Precipitation data were quality checked and any gaps were filled using manual observations from a meteorological station affiliated with the Chinese Bureau of Meteorology, which was located approximately 18 km away from the observation tower.
Rg was quality controlled with spikes deletion. Rg data lower than 0 or higher than 1,300 W m−2 were removed. The data gaps of Rg were filled using the linear interpolation for gaps of less than 2 h, while the remaining data gaps were filled with the MDV method (Falge et al., 2001b).
Rn was also quality checked with spikes deletion used to estimate the energy balance closure. First, short wave radiation data lower than 0 or higher than 1,300 W m−2 were removed. Second, long wave radiation data lower than 100 W m−2 or higher than 600 W m−2 were removed. Only data passing the quality control were used to calculate Rn.
LAI was downloaded from the Moderate Resolution Imaging Spectroradiometer (MODIS) database with a spatial resolution of 500 m and a temporal variation of 4 days (https://modis.ornl.gov/subsetdata). In addition, the pixels from the surrounding 1 km area were also downloaded to avoid potential noises in a single pixel, which all had the same mixed forest. The downloaded LAI were linearly interpolated into a daily scale.
Energy balance closure assessment
We quantified the energy balance closure using two methods to validate the performance of the eddy covariance measurements. The first method derived the linear regression between the half-hour dependent flux variables (LE + H) and the available energy (Rn − G) from the ordinary least squares (OLSs) relationship (Li et al., 2005). The regression coefficients, including the slope and the intercept, were used to evaluate the performance of energy balance closure. The ideal closure was reflected by a one slope and a zero intercept. The second method derived the cumulative sum of LE + H and available energy (Rn − G) over measuring period and calculated the energy balance ratio (EBR) as follows:
Only data directly measured and passing the quality control were used to calculate the energy balance closure.

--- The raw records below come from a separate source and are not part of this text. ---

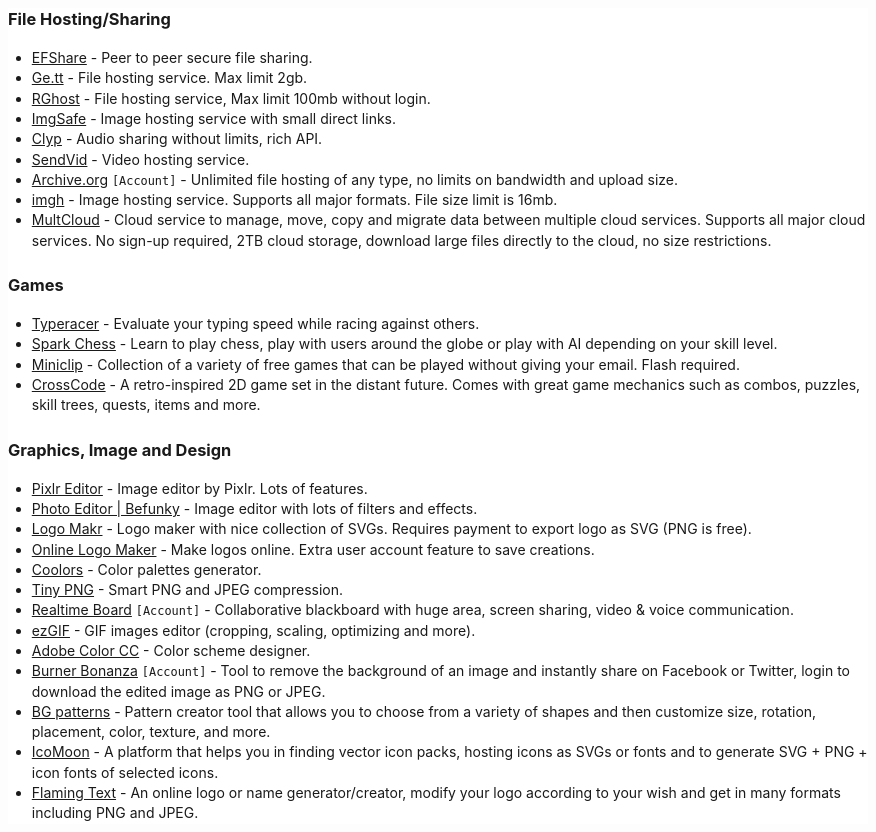 
### File Hosting/Sharing

* [EFShare](http://efshare.com/) - Peer to peer secure file sharing.
* [Ge.tt](http://ge.tt/) - File hosting service. Max limit 2gb.
* [RGhost](http://rgho.st/) - File hosting service, Max limit 100mb without login.
* [ImgSafe](https://imgsafe.org/) - Image hosting service with small direct links.
* [Clyp](https://clyp.it/) - Audio sharing without limits, rich API.
* [SendVid](https://sendvid.com/) - Video hosting service.
* [Archive.org](https://archive.org/) `[Account]` - Unlimited file hosting of any type, no limits on bandwidth and upload size.
* [imgh](https://imgh.us/) - Image hosting service. Supports all major formats. File size limit is 16mb.
* [MultCloud](https://www.multcloud.com/home) - Cloud service to manage, move, copy and migrate data between multiple cloud services. Supports all major cloud services. No sign-up required, 2TB cloud storage, download large files directly to the cloud, no size restrictions.


<a name="games"></a>
### Games

* [Typeracer](http://play.typeracer.com/) - Evaluate your typing speed while racing against others.
* [Spark Chess](https://www.sparkchess.com/) - Learn to play chess, play with users around the globe or play with AI depending on your skill level.
* [Miniclip](https://www.miniclip.com) - Collection of a variety of free games that can be played without giving your email. Flash required.
* [CrossCode](http://www.cross-code.com/en/start) - A retro-inspired 2D game set in the distant future. Comes with great game mechanics such as combos, puzzles, skill trees, quests, items and more.


### Graphics, Image and Design

* [Pixlr Editor](https://pixlr.com/editor/) - Image editor by Pixlr. Lots of features.
* [Photo Editor | Befunky](https://www.befunky.com/features/photo-editor/) - Image editor with lots of filters and effects.
* [Logo Makr](https://logomakr.com/) - Logo maker with nice collection of SVGs. Requires payment to export logo as SVG (PNG is free).
* [Online Logo Maker](https://www.onlinelogomaker.com/) - Make logos online. Extra user account feature to save creations.
* [Coolors](https://coolors.co/) - Color palettes generator.
* [Tiny PNG](https://tinypng.com/) - Smart PNG and JPEG compression.
* [Realtime Board](https://realtimeboard.com/) `[Account]` - Collaborative blackboard with huge area, screen sharing, video & voice communication.
* [ezGIF](https://ezgif.com/) - GIF images editor (cropping, scaling, optimizing and more).
* [Adobe Color CC](https://color.adobe.com/) - Color scheme designer.
* [Burner Bonanza](https://burner.bonanza.com/) `[Account]` - Tool to remove the background of an image and instantly share on Facebook or Twitter, login to download the edited image as PNG or JPEG.
* [BG patterns](http://bgpatterns.com/) - Pattern creator tool that allows you to choose from a variety of shapes and then customize size, rotation, placement, color, texture, and more.
* [IcoMoon](https://icomoon.io/app/) - A platform that helps you in finding vector icon packs, hosting icons as SVGs or fonts and to generate SVG + PNG + icon fonts of selected icons.
* [Flaming Text](http://flamingtext.com/) - An online logo or name generator/creator, modify your logo according to your wish and get in many formats including PNG and JPEG.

All available data were first potted to generate the energy balance closure during the measuring period. Then the whole year was divided into the active growing season (May-October) and the non-growing season (November to April), to generate the energy balance closure at different seasons.

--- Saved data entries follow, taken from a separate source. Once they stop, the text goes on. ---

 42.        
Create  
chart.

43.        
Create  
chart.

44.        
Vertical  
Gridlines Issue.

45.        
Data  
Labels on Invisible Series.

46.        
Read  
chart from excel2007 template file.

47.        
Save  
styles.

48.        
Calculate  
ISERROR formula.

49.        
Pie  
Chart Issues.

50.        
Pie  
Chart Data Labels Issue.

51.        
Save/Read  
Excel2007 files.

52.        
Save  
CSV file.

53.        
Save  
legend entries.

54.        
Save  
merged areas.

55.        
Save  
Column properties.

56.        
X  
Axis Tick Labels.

ET dynamics and their drivers
Daily ET and environmental variables of each year were described to illustrate their seasonal dynamics. These were then used to reveal the drivers of the seasonal dynamics of ET. Only the data measured above the canopy (30 m) was used, although multilayer observations of Ta, RH, and VPD were obtained. To avoid the confusion of gap-filling data in representing ET seasonal dynamics and their drivers, we only used daily data during days having more than 20 (including 20) directly measured and passing the quality control data. Setting 20 as the minimum data number sourced from the following four aspects. First, the missing of ET primarily resulting from low turbulence during nighttime made no day have all half-hour data directly measured. Second, data gaps were primarily caused by ET missing as nearly all Rg were directly measured when the number of directly measured ET were over 20. Third, the small ET values during nighttime made the uncertainties in gap-filling contribute little to the daily accumulated values. Fourth, the occasionally appearing data gaps during daytime could be linear interpolated with high confidence.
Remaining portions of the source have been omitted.